For the first few years of my life I don't have solidified memories. Glimpses of past events flicker across my mind, like the late 70's colours of a hotel the family stayed at when I was just a toddler, when we all went up to Dearborn, Michigan for a classic auto show. The old archway at the front of the house that was later closed off and moved further back. (And will now be an archway again once the house is rebuilt.) The yellow my bedroom was once painted. The dilapidated houses about a mile from our house where presently stands an auto service shop. Centre grocery store, before it was bought out by Food Town, who abadoned the store completely when a Meijer opened nearby. I can see all these things in my mind, still, but for very few of these things do I have memories of events.

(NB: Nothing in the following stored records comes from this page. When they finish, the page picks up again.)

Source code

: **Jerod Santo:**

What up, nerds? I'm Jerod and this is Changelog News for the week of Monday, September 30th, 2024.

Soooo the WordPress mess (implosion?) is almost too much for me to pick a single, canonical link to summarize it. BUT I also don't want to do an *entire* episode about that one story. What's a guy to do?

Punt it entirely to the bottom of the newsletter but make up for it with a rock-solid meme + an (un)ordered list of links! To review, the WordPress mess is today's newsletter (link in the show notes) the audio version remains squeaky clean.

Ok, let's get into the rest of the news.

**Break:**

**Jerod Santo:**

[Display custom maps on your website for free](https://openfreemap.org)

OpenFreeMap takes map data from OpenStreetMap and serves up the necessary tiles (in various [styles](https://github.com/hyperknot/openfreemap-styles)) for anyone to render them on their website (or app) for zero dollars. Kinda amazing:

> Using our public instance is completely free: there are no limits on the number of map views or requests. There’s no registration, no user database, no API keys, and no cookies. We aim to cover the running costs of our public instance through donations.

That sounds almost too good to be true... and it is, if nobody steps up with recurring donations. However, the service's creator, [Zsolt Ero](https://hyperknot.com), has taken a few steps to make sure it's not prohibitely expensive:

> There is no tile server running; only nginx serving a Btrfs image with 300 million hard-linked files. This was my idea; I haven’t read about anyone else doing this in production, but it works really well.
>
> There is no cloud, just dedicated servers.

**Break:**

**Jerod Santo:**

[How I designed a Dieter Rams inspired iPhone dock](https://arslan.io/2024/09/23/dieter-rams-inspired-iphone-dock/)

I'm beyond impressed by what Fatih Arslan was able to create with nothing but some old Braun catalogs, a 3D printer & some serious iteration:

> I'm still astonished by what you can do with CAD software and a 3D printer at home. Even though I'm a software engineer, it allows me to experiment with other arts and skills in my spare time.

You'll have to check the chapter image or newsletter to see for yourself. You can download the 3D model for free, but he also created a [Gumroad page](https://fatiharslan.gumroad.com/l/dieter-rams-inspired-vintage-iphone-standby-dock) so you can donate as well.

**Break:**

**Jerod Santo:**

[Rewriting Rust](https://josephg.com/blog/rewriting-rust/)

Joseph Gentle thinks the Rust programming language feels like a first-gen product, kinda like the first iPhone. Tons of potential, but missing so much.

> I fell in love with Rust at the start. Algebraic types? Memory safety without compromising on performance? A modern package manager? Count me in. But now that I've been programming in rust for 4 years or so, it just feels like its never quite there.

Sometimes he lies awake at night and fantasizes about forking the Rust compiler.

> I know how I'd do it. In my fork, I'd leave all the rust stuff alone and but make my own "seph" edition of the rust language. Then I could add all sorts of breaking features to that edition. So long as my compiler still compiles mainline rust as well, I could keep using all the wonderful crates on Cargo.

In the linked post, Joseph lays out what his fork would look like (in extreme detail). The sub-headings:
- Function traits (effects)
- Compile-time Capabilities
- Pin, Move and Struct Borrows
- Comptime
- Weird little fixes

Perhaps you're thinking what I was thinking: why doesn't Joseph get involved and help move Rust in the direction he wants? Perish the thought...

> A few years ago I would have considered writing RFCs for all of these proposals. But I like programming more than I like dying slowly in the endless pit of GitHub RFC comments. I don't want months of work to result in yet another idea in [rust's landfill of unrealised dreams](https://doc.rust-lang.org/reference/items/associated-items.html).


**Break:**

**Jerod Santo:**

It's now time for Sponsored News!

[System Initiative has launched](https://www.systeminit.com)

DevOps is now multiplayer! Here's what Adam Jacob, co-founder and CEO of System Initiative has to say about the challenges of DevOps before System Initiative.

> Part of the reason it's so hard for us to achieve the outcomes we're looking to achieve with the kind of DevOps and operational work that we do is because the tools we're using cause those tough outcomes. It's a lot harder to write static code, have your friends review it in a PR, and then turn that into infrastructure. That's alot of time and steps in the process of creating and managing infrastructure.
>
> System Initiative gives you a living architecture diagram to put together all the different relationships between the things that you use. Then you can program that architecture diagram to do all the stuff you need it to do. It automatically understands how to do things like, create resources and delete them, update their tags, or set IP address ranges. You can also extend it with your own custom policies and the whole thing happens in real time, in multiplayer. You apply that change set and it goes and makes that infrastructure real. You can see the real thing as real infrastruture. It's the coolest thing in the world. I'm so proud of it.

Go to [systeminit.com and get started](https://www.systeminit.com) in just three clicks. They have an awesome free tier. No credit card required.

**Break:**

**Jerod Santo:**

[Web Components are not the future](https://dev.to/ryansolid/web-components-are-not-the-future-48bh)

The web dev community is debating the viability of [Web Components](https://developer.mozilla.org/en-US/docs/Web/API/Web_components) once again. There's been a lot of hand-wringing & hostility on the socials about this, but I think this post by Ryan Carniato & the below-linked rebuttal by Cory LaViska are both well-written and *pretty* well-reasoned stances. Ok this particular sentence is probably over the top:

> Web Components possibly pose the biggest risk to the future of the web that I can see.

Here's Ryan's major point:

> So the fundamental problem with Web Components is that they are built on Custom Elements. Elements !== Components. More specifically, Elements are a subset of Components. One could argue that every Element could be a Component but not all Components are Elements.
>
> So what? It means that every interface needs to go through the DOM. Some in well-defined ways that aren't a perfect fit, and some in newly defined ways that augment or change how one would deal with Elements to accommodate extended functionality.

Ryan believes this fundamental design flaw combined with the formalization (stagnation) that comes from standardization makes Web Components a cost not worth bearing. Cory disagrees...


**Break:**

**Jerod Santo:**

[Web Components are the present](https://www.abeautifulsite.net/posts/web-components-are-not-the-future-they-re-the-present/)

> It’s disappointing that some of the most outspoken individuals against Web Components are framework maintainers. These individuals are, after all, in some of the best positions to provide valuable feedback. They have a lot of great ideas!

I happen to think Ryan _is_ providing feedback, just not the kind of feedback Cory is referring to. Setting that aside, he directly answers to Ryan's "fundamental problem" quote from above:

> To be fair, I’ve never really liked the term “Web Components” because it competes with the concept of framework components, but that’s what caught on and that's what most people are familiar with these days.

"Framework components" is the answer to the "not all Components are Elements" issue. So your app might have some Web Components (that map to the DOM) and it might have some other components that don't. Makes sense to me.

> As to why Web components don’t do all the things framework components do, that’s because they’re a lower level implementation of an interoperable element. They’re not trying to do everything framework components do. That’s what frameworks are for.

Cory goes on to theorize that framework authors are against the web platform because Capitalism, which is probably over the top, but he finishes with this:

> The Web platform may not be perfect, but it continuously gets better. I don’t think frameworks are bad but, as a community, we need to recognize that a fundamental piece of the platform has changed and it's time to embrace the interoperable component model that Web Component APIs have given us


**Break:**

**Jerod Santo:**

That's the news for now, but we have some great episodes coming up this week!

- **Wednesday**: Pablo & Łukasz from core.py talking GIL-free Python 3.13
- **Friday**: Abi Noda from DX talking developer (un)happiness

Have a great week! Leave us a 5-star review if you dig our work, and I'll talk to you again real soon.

As I go further into my life, I can remember events more clearly. My mother accidentally getting a thorn in her eye when she was working on the roses in the front of our house. The day I tried roller skating and took all of ten seconds to break my right arm. The night I tried climbing the chain link fence between my yard and a neighbour's and gouging my right calf. Most of my early memories have to do with me and my family, but I do remember some world events, like the assassination attempt on Ronald Reagan.

My maternal grandmother screwed her back up recently, so my mother has been up at her house even more than usual recently to help tend to her needs and keep her company, but she had just come back home one night. I was getting around the next morning to go to college and had been online to check my e-mail, but I'd also gone on Yahoo! to look at news and the like. I called my mother before I left because I needed to see if she wanted to go grocery shopping that afternoon, but near the end of the phone call I just felt compelled to ask her about something I'd read on Yahoo!:

"Did you hear that George Harrison's dead?"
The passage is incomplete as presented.